(DATA begins)
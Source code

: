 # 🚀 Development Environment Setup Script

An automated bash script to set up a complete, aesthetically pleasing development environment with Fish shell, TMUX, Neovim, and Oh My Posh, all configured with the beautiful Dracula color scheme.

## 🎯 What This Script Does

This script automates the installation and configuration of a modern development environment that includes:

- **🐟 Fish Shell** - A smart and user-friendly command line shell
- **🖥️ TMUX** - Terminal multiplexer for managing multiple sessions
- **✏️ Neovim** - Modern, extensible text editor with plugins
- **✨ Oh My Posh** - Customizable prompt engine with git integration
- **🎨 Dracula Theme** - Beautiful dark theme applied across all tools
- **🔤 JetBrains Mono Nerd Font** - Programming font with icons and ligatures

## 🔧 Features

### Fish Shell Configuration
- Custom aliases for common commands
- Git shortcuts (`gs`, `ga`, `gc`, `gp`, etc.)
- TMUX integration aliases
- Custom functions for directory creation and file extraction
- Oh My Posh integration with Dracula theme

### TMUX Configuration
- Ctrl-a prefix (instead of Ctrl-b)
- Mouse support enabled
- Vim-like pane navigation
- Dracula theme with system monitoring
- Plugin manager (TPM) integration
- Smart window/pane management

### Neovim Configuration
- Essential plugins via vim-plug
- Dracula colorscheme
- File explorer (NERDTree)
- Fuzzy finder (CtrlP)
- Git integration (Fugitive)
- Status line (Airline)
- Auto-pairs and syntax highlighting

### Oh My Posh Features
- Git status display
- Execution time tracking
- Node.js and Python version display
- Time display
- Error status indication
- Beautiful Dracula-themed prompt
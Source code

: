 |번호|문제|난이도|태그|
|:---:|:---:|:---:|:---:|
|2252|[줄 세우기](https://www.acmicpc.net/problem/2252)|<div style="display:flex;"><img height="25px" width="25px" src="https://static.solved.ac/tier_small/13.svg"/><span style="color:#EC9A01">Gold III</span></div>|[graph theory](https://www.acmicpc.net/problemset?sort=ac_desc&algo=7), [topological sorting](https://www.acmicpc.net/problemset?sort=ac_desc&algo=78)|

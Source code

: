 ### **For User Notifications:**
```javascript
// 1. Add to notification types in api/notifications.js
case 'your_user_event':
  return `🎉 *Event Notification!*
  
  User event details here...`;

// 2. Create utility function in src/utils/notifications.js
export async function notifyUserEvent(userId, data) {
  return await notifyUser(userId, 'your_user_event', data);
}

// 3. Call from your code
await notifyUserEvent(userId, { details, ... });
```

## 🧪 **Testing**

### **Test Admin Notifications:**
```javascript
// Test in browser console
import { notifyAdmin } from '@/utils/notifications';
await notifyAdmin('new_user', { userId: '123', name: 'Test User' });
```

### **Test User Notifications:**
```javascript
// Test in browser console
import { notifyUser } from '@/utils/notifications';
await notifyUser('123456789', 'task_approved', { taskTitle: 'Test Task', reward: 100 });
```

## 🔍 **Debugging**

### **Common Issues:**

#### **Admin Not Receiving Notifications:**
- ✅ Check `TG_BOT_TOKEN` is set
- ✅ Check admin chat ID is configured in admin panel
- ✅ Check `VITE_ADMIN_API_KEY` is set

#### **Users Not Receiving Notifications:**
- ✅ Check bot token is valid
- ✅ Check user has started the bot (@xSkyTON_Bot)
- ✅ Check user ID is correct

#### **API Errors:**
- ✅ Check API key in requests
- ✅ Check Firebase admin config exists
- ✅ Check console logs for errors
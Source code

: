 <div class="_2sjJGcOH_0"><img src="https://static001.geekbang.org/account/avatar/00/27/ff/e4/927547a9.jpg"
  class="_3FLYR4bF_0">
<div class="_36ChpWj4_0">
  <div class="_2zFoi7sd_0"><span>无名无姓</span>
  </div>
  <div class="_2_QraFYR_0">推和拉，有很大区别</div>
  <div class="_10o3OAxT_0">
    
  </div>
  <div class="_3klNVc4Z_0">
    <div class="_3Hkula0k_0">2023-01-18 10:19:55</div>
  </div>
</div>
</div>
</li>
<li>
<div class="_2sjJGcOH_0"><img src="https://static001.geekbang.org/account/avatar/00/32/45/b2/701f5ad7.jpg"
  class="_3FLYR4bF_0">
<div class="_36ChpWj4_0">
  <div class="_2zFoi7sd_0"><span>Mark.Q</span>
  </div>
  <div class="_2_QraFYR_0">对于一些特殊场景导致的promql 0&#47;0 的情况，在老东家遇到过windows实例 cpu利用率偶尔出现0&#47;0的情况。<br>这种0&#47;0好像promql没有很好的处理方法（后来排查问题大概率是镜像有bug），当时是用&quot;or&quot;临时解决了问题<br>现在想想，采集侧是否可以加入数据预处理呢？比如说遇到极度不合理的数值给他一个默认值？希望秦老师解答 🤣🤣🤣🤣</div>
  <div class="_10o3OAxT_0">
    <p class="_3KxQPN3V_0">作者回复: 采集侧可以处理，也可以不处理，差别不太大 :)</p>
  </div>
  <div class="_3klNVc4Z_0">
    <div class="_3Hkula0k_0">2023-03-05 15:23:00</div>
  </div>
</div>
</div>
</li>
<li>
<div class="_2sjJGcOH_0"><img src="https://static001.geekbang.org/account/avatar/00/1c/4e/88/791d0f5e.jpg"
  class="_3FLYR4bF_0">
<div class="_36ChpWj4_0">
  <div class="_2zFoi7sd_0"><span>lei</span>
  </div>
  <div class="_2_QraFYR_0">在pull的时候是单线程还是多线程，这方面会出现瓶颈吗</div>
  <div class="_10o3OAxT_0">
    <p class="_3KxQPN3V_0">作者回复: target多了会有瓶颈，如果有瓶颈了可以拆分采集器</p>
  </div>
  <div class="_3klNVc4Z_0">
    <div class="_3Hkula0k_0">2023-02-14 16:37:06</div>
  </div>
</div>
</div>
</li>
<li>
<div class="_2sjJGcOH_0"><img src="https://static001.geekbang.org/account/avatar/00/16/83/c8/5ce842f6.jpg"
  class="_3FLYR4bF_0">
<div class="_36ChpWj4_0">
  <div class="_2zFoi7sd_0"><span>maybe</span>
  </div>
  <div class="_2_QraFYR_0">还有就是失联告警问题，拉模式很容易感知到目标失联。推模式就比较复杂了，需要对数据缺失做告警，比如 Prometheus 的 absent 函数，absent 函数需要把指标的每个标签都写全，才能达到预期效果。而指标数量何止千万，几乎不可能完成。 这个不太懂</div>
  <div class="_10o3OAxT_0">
(DATA ends)
YOUR GOAL -
From the records, copy out each line that includes the string "prompt".

YOUR SOLUTION -
- **✨ Oh My Posh** - Customizable prompt engine with git integration
- Beautiful Dracula-themed prompt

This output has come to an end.